What to do: Starting at the line that contains "开始之前，您只需要准备您的 SenseCAP 指示器和一台", restate every line word for word through the end of the entries.

Items from a data source:
:::::

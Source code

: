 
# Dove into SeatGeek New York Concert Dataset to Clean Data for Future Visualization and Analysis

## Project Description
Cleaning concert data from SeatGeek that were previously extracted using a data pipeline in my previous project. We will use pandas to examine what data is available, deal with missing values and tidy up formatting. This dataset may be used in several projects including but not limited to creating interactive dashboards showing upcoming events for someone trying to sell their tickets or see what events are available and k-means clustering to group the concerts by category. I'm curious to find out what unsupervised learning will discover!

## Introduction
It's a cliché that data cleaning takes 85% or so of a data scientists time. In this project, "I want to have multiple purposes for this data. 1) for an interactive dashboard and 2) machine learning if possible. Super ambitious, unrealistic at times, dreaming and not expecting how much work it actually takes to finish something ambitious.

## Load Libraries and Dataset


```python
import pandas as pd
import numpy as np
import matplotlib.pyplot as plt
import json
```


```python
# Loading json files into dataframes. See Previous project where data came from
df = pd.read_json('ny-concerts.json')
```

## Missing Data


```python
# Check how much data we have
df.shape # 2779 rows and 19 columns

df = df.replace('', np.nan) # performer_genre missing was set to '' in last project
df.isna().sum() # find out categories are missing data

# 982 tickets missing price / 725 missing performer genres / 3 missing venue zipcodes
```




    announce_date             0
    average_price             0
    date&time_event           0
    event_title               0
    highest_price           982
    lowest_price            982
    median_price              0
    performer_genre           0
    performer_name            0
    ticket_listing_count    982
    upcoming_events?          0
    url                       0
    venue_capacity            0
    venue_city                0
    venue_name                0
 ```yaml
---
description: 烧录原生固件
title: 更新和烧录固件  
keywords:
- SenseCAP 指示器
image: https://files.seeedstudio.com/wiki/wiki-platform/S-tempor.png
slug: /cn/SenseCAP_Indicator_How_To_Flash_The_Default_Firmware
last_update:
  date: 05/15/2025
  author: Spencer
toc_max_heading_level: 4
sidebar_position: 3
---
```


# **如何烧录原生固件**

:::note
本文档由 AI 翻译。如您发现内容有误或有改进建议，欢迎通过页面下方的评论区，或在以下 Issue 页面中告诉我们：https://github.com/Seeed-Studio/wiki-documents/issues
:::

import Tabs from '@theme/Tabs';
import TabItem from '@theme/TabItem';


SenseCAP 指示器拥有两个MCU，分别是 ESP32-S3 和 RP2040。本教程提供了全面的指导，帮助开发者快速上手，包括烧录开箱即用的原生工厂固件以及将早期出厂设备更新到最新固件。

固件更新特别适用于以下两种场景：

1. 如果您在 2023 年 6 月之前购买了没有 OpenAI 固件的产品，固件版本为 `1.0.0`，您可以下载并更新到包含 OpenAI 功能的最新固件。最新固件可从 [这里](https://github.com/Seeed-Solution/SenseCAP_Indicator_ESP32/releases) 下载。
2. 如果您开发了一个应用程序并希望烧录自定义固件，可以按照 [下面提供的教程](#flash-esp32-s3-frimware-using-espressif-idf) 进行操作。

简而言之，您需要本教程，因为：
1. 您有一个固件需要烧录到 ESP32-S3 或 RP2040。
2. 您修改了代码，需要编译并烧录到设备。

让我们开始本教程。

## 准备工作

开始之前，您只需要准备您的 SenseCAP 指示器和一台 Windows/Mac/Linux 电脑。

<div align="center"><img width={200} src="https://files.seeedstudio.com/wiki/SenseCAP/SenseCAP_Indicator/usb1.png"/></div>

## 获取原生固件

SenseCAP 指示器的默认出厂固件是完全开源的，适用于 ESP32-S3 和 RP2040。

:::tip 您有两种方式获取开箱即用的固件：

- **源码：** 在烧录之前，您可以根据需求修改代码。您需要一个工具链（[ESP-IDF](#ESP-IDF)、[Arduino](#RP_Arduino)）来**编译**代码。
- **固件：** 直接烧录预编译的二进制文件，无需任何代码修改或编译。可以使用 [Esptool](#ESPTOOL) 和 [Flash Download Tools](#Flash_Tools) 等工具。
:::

:::::

Solution to this exercise:
开始之前，您只需要准备您的 SenseCAP 指示器和一台 Windows/Mac/Linux 电脑。

<div align="center"><img width={200} src="https://files.seeedstudio.com/wiki/SenseCAP/SenseCAP_Indicator/usb1.png"/></div>

## 获取原生固件

SenseCAP 指示器的默认出厂固件是完全开源的，适用于 ESP32-S3 和 RP2040。

:::tip 您有两种方式获取开箱即用的固件：

- **源码：** 在烧录之前，您可以根据需求修改代码。您需要一个工具链（[ESP-IDF](#ESP-IDF)、[Arduino](#RP_Arduino)）来**编译**代码。
- **固件：** 直接烧录预编译的二进制文件，无需任何代码修改或编译。可以使用 [Esptool](#ESPTOOL) 和 [Flash Download Tools](#Flash_Tools) 等工具。
:::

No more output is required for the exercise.